If any citizen of the United States shall accept, claim, receive or retain, any title of nobility or honour, or shall, without the consent of Congress, accept and retain any present, pension, office or emolument of any kind whatever, from any emperor, king, prince or foreign power, such person shall cease to be a citizen of the United States, and shall be incapable of holding any office of trust or profit under them, or either of them.

Proposed at the second session of the eleventh Congress. Sent out to the states for ratification on May 1st 1810. Connecticut ratified the amendment on May 13 1813, making it the 13th state to ratify, which automatically invoked article V of the Constitution, "...when ratified by three quarters of the several states".

The signature of Theodore Dwight, Chairman of the Committee, which considered the Titles of Nobility and Honor amendment has been verified to be a forgery. This invalidates all the redaction's and alterations made on that Committee report.

As the Connecticut State certifications are a direct reflection of the changes made to the Committee Report, that is word for word, the Certifications are invalid as well.

If the redaction's and changes were made in 1813-14 or 1815, there would have been no need to forge the signature in question, as Theodore Dwight was still working as an assistant to the Connecticut Assembly.

Asking Connecticut for their legislative position again in 1818, gave the state the opportunity to revoke and reverse it's prior ratification of the amendment by redacting and altering the records and forging the signature of Theodore Dwight pursuant to entering newly falsified documents with the Federal Government.

The evidence leaves no doubt that this was an orchestrated effort at both State and Federal levels to illegally remove the amendment from the Constitution of the United States.

Why a Representative from North Carolina would stand up in Congress on December 31st 1817, and express doubt as to the ratification status of Article XIII as published in the official copy's of the Constitution given to the members of the House of Representatives at the beginning of the 15th Congress seems highly suspicious, failing of course to cite the source of his information.

Combine this with the fact that President James Monroe via John Quincy Adams confirmed in writing that the amendment was adopted in a letter dated December 2, 1817, only twenty-nine days prior to the resolution of Congress to ascertain the number of states that had ratified the amendment.

The ADOPTION of the amendment by 13 states was confirmed in writing by both the President of the United States and the Secretary of State in January of 1814, April of 1815, October of 1816, and again in December of 1817.

The only way to remove the amendment was through the aforementioned process, which required not only falsifying state documents, but Federal documents as well i.e. the rough journal of the United States Senate.
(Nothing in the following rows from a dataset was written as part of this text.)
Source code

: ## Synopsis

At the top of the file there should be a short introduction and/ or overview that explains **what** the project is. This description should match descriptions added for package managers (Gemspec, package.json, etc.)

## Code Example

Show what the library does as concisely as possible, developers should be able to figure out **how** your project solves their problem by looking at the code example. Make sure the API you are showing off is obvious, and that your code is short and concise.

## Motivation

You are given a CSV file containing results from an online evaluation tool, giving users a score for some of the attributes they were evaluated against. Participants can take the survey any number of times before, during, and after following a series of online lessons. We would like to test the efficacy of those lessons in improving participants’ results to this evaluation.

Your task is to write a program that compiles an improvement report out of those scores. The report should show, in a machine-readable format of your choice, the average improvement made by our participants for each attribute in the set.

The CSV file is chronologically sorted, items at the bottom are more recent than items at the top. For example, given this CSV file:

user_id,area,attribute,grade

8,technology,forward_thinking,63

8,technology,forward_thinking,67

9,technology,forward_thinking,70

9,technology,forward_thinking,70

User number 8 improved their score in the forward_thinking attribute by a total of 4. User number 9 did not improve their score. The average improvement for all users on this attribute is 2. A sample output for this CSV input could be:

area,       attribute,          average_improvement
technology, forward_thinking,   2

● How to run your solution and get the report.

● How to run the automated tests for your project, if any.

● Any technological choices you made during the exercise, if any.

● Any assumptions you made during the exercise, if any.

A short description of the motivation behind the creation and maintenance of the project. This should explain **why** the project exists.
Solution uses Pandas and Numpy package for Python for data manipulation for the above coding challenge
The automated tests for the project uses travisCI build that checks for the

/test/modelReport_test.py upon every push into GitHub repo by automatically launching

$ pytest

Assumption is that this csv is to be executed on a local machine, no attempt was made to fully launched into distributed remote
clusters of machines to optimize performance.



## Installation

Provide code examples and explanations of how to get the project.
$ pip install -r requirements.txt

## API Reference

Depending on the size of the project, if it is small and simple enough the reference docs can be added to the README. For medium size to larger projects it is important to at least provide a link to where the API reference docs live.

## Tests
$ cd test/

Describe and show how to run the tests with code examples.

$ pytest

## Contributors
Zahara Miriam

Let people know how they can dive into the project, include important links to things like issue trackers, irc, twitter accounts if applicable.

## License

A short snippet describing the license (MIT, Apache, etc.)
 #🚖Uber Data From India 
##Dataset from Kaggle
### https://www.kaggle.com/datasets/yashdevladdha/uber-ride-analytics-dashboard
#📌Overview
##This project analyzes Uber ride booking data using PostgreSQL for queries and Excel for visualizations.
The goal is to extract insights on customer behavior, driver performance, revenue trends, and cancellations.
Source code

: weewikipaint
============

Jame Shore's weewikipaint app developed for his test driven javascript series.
That is to say, Once an Amendment to the Constitution of the United States of America has been Ratified by the Several States, theres only three ways to change such Ratification: First, by Congress proposing an Amendment to rescind the said Amendment (with then an agreement of the Several States; Second, by a Convention of the Several States Resending the said Amendment; Third, is by several incidences of fraud by the State(s) and the Federal Government.

The conclusion is that Connecticut adopted and ratified the amendment and no crime, no matter how well executed, can be allowed to hide this truth.